Data Hacking with NLTK

NLTK is written such that you can explore data very easily and begin to form some impressions without a lot of upfront investment. Before skipping ahead, though, consider following along with the interpreter session in Example 7-2 to get a feel for some of the powerful functionality that NLTK provides right out of the box. Don’t forget that you can use the built-in help function to get more information whenever you need it. For example, help(nltk) would provide documentation on the NLTK package.

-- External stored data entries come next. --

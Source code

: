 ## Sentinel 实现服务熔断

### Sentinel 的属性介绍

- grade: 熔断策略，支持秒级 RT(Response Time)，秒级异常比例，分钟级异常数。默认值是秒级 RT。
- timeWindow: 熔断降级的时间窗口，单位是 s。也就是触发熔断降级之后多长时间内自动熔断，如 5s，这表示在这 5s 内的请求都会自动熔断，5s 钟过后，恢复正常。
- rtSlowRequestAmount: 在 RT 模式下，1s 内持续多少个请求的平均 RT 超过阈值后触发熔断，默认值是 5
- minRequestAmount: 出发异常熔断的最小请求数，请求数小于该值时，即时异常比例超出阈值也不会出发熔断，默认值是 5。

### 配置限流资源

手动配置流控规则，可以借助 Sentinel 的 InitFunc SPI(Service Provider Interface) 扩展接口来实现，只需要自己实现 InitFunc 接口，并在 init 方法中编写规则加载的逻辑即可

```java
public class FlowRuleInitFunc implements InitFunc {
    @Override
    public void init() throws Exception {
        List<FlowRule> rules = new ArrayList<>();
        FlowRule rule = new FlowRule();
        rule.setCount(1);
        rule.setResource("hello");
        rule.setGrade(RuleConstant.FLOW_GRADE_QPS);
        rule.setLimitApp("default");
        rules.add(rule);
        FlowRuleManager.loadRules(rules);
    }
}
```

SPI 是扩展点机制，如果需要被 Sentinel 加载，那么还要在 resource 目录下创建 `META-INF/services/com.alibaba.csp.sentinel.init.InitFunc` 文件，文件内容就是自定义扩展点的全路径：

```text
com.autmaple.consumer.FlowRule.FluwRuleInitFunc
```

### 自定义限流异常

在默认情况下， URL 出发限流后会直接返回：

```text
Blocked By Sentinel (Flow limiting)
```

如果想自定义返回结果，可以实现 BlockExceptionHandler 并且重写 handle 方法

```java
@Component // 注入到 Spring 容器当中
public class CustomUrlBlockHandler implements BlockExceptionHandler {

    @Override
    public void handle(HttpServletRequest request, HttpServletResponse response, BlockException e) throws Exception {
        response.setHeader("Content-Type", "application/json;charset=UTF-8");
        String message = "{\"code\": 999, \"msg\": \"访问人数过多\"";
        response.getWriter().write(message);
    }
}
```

Also keep in mind that not all of the functionality from the interpreter session is intended for incorporation into production software, since output is written through standard output and not capturable into a data structure such as a list. In that regard, methods such as nltk.text.concordance are considered “demo functionality.” Speaking of which, many of NLTK’s modules have a demo function that you can call to get some idea of how to use the functionality they provide, and the source code for these demos is a great starting point for learning how to use new APIs. For example, you could run nltk.text.demo() in the interpreter to get some additional insight into capabilities provided by the nltk.text module. We’ll take a closer look at how some of this demonstration functionality works over the coming pages.

Note

The examples throughout this chapter, including the following interpreter session, use the split method to tokenize text. Chapter 8 introduces more sophisticated approaches for tokenization that may work better.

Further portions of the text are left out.